Kosmetische Mittel müssen in der Anwendung sicher sein. Dazu muss die Sicherheit von einem Experten geprüft werden. Werden besondere Wirkungen oder Verträglichkeiten angepriesen, so müssen diese in Prüfungen untersucht worden sein. Kosmetische Mittel werden kontinuierlich von den für die Überwachung zuständigen Behörden der Bundesländer untersucht. Dazu werden Proben aus dem Handel oder beim Hersteller entnommen, die Kennzeichnung überprüft und die Inhaltsstoffe analysiert. Zudem wird die Herstellungsweise bei Betriebsbesichtigungen geprüft und Unterlagen zur Herstellungspraxis und zur Sicherheit eingesehen.

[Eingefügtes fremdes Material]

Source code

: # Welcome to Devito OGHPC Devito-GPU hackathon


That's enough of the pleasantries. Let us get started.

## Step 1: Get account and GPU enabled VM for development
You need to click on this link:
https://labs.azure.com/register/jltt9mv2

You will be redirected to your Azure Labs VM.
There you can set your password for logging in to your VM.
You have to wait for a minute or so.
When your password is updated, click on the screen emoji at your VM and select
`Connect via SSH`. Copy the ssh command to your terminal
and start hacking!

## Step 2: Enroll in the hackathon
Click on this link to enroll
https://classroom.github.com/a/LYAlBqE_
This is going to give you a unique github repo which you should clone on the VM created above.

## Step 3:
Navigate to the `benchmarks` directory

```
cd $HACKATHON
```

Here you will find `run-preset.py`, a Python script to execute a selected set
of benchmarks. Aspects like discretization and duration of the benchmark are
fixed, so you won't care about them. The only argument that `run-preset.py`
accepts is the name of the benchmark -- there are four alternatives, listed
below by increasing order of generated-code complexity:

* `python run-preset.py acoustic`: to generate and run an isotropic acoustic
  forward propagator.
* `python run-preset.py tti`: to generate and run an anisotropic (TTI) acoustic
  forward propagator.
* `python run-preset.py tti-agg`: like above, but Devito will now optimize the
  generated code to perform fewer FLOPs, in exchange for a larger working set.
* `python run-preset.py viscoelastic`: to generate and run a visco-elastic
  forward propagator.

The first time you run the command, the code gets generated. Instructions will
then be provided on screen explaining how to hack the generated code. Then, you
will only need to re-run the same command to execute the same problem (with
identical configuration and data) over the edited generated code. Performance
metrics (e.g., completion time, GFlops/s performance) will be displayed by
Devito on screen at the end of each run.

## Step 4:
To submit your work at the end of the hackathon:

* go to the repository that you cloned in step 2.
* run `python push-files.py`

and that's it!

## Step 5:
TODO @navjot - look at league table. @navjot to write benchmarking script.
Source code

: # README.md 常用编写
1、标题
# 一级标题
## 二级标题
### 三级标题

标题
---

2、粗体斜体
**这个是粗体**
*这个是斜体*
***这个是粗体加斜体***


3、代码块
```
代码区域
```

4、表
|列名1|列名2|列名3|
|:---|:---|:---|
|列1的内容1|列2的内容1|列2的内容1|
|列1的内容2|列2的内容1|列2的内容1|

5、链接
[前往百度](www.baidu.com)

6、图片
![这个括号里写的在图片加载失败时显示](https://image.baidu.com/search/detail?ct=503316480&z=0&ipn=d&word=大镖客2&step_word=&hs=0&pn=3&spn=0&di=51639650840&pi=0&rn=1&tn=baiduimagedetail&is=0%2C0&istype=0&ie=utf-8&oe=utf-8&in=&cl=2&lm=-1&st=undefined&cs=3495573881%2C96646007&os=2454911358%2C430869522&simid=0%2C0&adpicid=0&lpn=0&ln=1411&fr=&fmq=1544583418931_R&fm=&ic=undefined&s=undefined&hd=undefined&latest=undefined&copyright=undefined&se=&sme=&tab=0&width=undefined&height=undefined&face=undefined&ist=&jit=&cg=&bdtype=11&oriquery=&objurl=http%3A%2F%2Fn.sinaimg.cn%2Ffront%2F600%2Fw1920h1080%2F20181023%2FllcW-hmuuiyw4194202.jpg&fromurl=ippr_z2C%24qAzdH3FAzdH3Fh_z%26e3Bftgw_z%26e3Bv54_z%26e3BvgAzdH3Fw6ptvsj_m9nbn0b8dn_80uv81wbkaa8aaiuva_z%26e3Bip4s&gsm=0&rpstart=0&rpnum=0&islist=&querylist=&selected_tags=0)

Derzeit wird darauf hingewirkt, dass für die Prüfung kosmetischer Mittel keine Tierversuche mehr verwendet werden. Ein Verbot von Tierversuchen wird in mehreren Stufen umgesetzt:

  • Gemäß geltendem Tierschutzgesetz sind Tierversuche zur Entwicklung von Kosmetika grundsätzlich verboten. Ausnahmen sind nur möglich, um konkrete Gesundheitsgefährdungen abzuwehren, wenn die notwendigen neuen Erkenntnisse nicht auf andere Weise erlangt werden können.
  • Nach dem 11. März 2009 dürfen keine kosmetischen Mittel mehr verkauft werden, die selbst oder deren Bestandteile im Tierversuch geprüft wurden. Tierversuche dürfen ab dann generell nicht mehr durchgeführt werden. Hiervon ausgenommen sind zunächst noch Produkte, bei denen die Tierversuche im Zusammenhang mit der Toxizität bei wiederholter Verabreichung, der Reproduktionstoxizität und der Toxikokinetik stehen.
  • Ab 11. März 2013 dürfen keinerlei Tierversuche zur Prüfung der kosmetischen Mittel mehr durchgeführt werden.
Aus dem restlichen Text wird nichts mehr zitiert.